The chief organizer of a recall against state schools chief Diane Douglas is asking the Attorney General’s Office to investigate whether her chief of staff acted improperly in sending an email about the effort to an independent education group.
The complaint filed Tuesday cites an email sent a week ago by Michael Bradley to the Arizona Alliance of Black School Educators inquiring about a page and picture on its web site of Max Goshert.
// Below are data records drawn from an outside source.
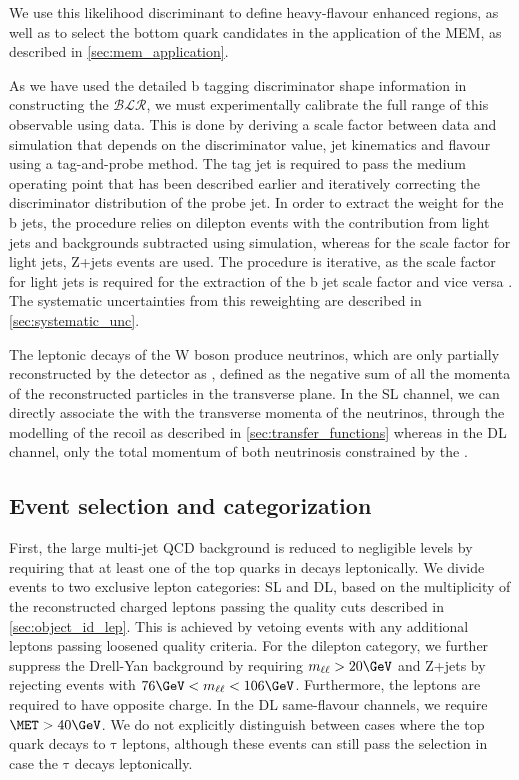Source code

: We use this likelihood discriminant to define heavy-flavour enhanced regions, as well as to select the bottom quark candidates in the application of the MEM, as described in \cref{sec:mem_application}. 

As we have used the detailed b tagging discriminator shape information in constructing the $\mathcal{BLR}$, we must experimentally calibrate the full range of this observable using data. This is done by deriving a scale factor between data and simulation that depends on the discriminator value, jet kinematics and flavour using a tag-and-probe method. The tag jet is required to pass the medium operating point that has been described earlier and iteratively correcting the discriminator distribution of the probe jet. In order to extract the weight for the b jets, the procedure relies on dilepton \ttbar events with the contribution from light jets and backgrounds subtracted using simulation, whereas for the scale factor for light jets, Z+jets events are used. The procedure is iterative, as the scale factor for light jets is required for the extraction of the b jet scale factor and vice versa \cite{CMS:2013sea,CMS-PAS-BTV-15-001}. The systematic uncertainties from this reweighting are described in \cref{sec:systematic_unc}.

The leptonic decays of the W boson produce neutrinos, which are only partially reconstructed by the detector as \MET, defined as the negative sum of all the momenta of the reconstructed particles in the transverse plane. In the SL channel, we can directly associate the \MET with the transverse momenta of the neutrinos, through the modelling of the recoil as described in \cref{sec:transfer_functions} whereas in the DL channel, only the total momentum of both neutrinosis  constrained by the \MET.

\subsection{Event selection and categorization}
\label{sec:event_selection}

First, the large multi-jet QCD background is reduced to negligible levels by requiring that at least one of the top quarks in \ttHbb decays leptonically. We divide events to two exclusive lepton categories: SL and DL, based on the multiplicity of the reconstructed charged leptons passing the quality cuts described in \cref{sec:object_id_lep}. This is achieved by vetoing events with any additional leptons passing loosened quality criteria. For the dilepton category, we further suppress the Drell-Yan background by requiring $m_{\ell\ell} > 20\GeV$ and Z+jets by rejecting events with $76\GeV < m_{\ell\ell} < 106\GeV$. Furthermore, the leptons are required to have opposite charge. In the DL same-flavour channels, we require $\MET > 40\GeV$. We do not explicitly distinguish between cases where the top quark decays to $\mathrm{\tau}$ leptons, although these events can still pass the selection in case the $\mathrm{\tau}$ decays leptonically.

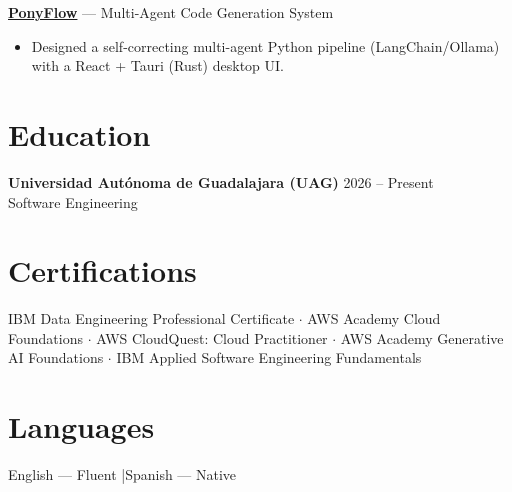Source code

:\documentclass[10pt,a4paper]{article}
\begin{document}
\textbf{\href{https://github.com/Emilio-Gordillo-Esparragoza/PonyFlow}{PonyFlow}} --- Multi-Agent Code Generation System\\
\begin{itemize}
    \item Designed a self-correcting multi-agent Python pipeline (LangChain/Ollama) with a React + Tauri (Rust) desktop UI.
\end{itemize}

\section*{Education}
\textbf{Universidad Aut\'onoma de Guadalajara (UAG)} \hfill 2026 -- Present\\
Software Engineering

\section*{Certifications}
IBM Data Engineering Professional Certificate $\cdot$
AWS Academy Cloud Foundations $\cdot$
AWS CloudQuest: Cloud Practitioner $\cdot$
AWS Academy Generative AI Foundations $\cdot$
IBM Applied Software Engineering Fundamentals

\section*{Languages}
English --- Fluent \quad|\quad Spanish --- Native
\end{document}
He is leading the recall against Douglas.
Goshert, in his complaint, said the email was sent out in the middle of a workday; Bradley responded that he was out sick that day.
But the heart of the complaint is Goshert’s contention the email was “intimidating,” designed to ensure the organization would not help with the recall.
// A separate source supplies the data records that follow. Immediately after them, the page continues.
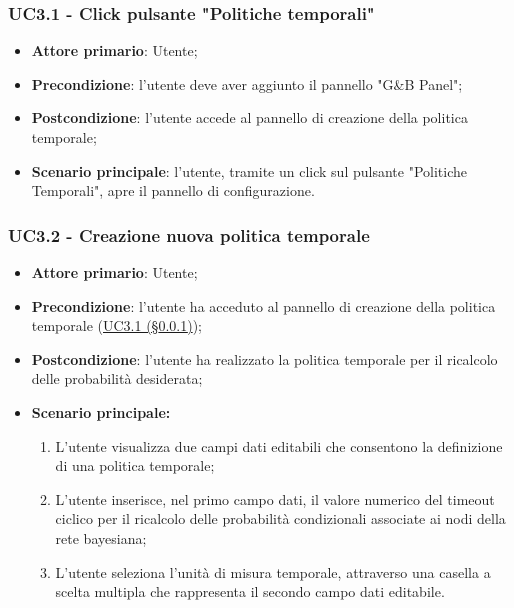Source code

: \subsubsection{UC3.1 - Click pulsante "Politiche temporali"}\label{UC3.1}
\begin{itemize}
	\item \textbf{Attore primario}: Utente; 
	\item \textbf{Precondizione}: l'utente deve aver aggiunto il pannello "G\&B Panel";
	\item \textbf{Postcondizione}: l'utente accede al pannello di creazione della politica temporale;
	\item \textbf{Scenario principale}: l'utente, tramite un click sul pulsante "Politiche Temporali", apre il pannello di configurazione. 
\end{itemize}

\subsubsection{UC3.2 - Creazione nuova politica temporale}\label{UC3.2}

\begin{itemize}
	\item \textbf{Attore primario}: Utente; 
	\item \textbf{Precondizione}: l'utente ha acceduto al pannello di creazione della politica temporale (\hyperref[UC3.1]{UC3.1 (§\ref*{UC3.1})});
	\item \textbf{Postcondizione}: l'utente ha realizzato la politica temporale per il ricalcolo delle probabilità desiderata;
	\item \textbf{Scenario principale:}
	\begin{enumerate}
		\item L'utente visualizza due campi dati editabili che consentono la definizione di una politica temporale;
		\item L'utente inserisce, nel primo campo dati, il valore numerico del timeout ciclico per il ricalcolo delle probabilità condizionali associate ai nodi della rete bayesiana; 
		\item L'utente seleziona l'unità di misura temporale, attraverso una casella a scelta multipla che rappresenta il secondo campo dati editabile.
	\end{enumerate}
	
\end{itemize}

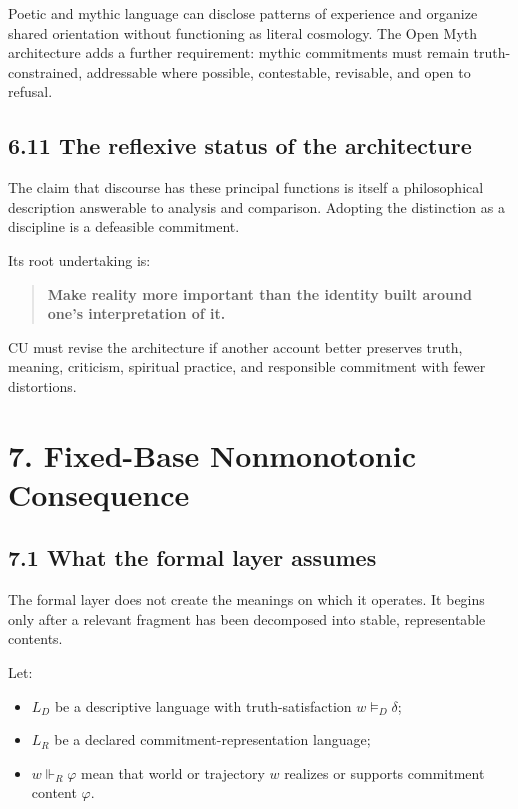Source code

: \documentclass[
  11pt,
]{article}
\providecommand{\tightlist}{%
  \setlength{\itemsep}{0pt}\setlength{\parskip}{0pt}}
\begin{document}
Poetic and mythic language can disclose patterns of experience and
organize shared orientation without functioning as literal cosmology.
The Open Myth architecture adds a further requirement: mythic
commitments must remain truth-constrained, addressable where possible,
contestable, revisable, and open to refusal.

\subsection{6.11 The reflexive status of the
architecture}\label{the-reflexive-status-of-the-architecture}

The claim that discourse has these principal functions is itself a
philosophical description answerable to analysis and comparison.
Adopting the distinction as a discipline is a defeasible commitment.

Its root undertaking is:

\begin{quote}
\textbf{Make reality more important than the identity built around one's
interpretation of it.}
\end{quote}

CU must revise the architecture if another account better preserves
truth, meaning, criticism, spiritual practice, and responsible
commitment with fewer distortions.

\section{7. Fixed-Base Nonmonotonic
Consequence}\label{fixed-base-nonmonotonic-consequence}

\subsection{7.1 What the formal layer
assumes}\label{what-the-formal-layer-assumes}

The formal layer does not create the meanings on which it operates. It
begins only after a relevant fragment has been decomposed into stable,
representable contents.

Let:

\begin{itemize}
\tightlist
\item
  \(L_D\) be a descriptive language with truth-satisfaction
  \(w\vDash_D\delta\);
\item
  \(L_R\) be a declared commitment-representation language;
\item
  \(w\Vdash_R\varphi\) mean that world or trajectory \(w\) realizes or
  supports commitment content \(\varphi\).
\end{itemize}
\end{document}
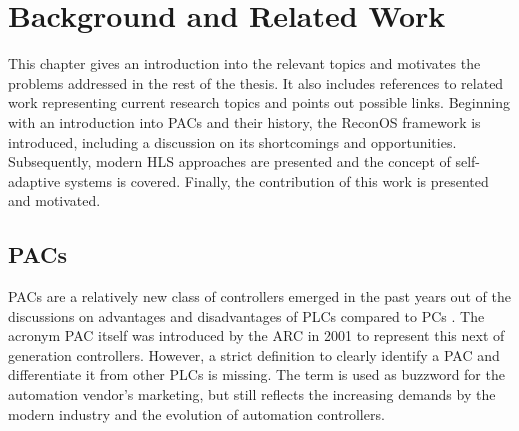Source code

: \chapter{Background and Related Work}
\label{chap:motivation}
This chapter gives an introduction into the relevant topics and motivates
the problems addressed in the rest of the thesis. It also includes
references to related work representing current research topics and points out
possible links. Beginning with an introduction into \acp{PAC} and their
history, the ReconOS framework is introduced, including a discussion on its
shortcomings and opportunities. Subsequently, modern \ac{HLS} approaches are
presented and the concept of self-adaptive systems is covered. Finally, the
contribution of this work is presented and motivated.

\section{\aclp{PAC}}
\aclp{PAC} are a relatively new class of controllers emerged in the past years
out of the discussions on advantages and disadvantages of \acp{PLC} compared
to \acp{PC} \citep{bel05}. The acronym \ac{PAC} itself was introduced by the
\ac{ARC} in 2001 \citep{pay13} to represent this next of generation
controllers. However, a strict definition to clearly identify a \ac{PAC} and
differentiate it from other \acp{PLC} is missing. The term is used as buzzword
for the automation vendor's marketing, but still reflects the increasing
demands by the modern industry and the evolution of automation controllers.

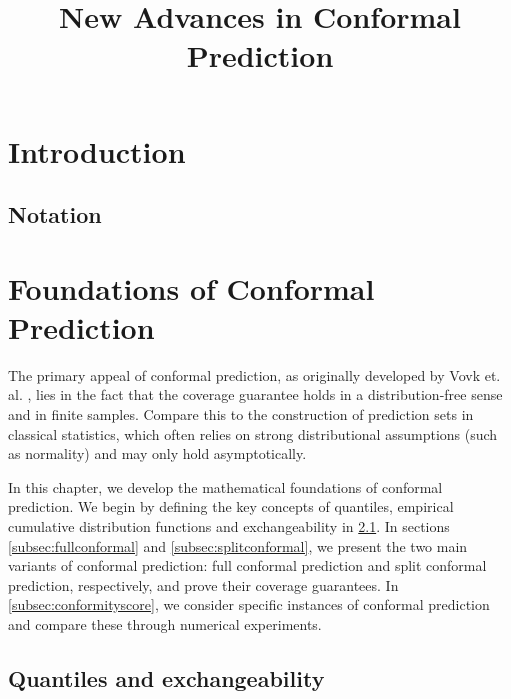 \documentclass[11pt, titlepage]{article} %
\title{New Advances in Conformal Prediction}
\numberwithin{equation}{section}
\theoremstyle{definition}
\numberwithin{theorem}{section}
\numberwithin{lemma}{section}
\numberwithin{corollary}{section}
\numberwithin{proposition}{section}
\numberwithin{definition}{section}
\numberwithin{remark}{section}
\begin{document}
\maketitle


\section{Introduction}
\subsection{Notation}





\label{sec:intro}

\section{Foundations of Conformal Prediction}
\label{sec:foundations_of_CP}

The primary appeal of conformal prediction, as originally developed by Vovk et. al. \cite{vovk2005algorithmic}, lies in the fact that the coverage guarantee holds in a distribution-free sense and in finite samples. Compare this to the construction of prediction sets in classical statistics, which often relies on strong distributional assumptions (such as normality) and may only hold asymptotically. \vskip 5pt

\noindent
In this chapter, we develop the mathematical foundations of conformal prediction. We begin by defining the key concepts of quantiles, empirical cumulative distribution functions and exchangeability in \cref{subsec:quantiles_and_exchangeability}. In sections \cref{subsec:fullconformal} and \cref{subsec:splitconformal}, we present the two main variants of conformal prediction: full conformal prediction and split conformal prediction, respectively, and prove their coverage guarantees. In \cref{subsec:conformityscore}, we consider specific instances of conformal prediction and compare these through numerical experiments.

\subsection{Quantiles and exchangeability}
\label{subsec:quantiles_and_exchangeability}
\end{document}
“Are you a non-profit allowed to participate in recall elections?” Bradley inquired in the Sept. 1 email.
“If not, then why do you have his recall efforts on your site?” the email continues. “Do you support removing Arizona Superintendent of Public Instruction Diane Douglas from office?
“It was not intended to be intimidating,” Bradley told Capitol Media Services.
Bradley said he was simply doing Google searches on Goshert when the recall was formally launched last week and found the link to the organization’s web site. He said it contained a photo of Goshert and a reference to the recall, leading him to question Goshert’s connection with the group.
The web page no longer exists.
Goshert said it is a violation of state law for a public official to use his or her influence to affect the outcome of an election.
Bradley said he never identified himself in the email as Douglas’s chief of staff. But he did not dispute that an education group might be aware of his position.
Mia Garcia, a spokesman for Attorney General Mark Brnovich, said her agency will review the complaint and any evidence and decide what action, if any, to take.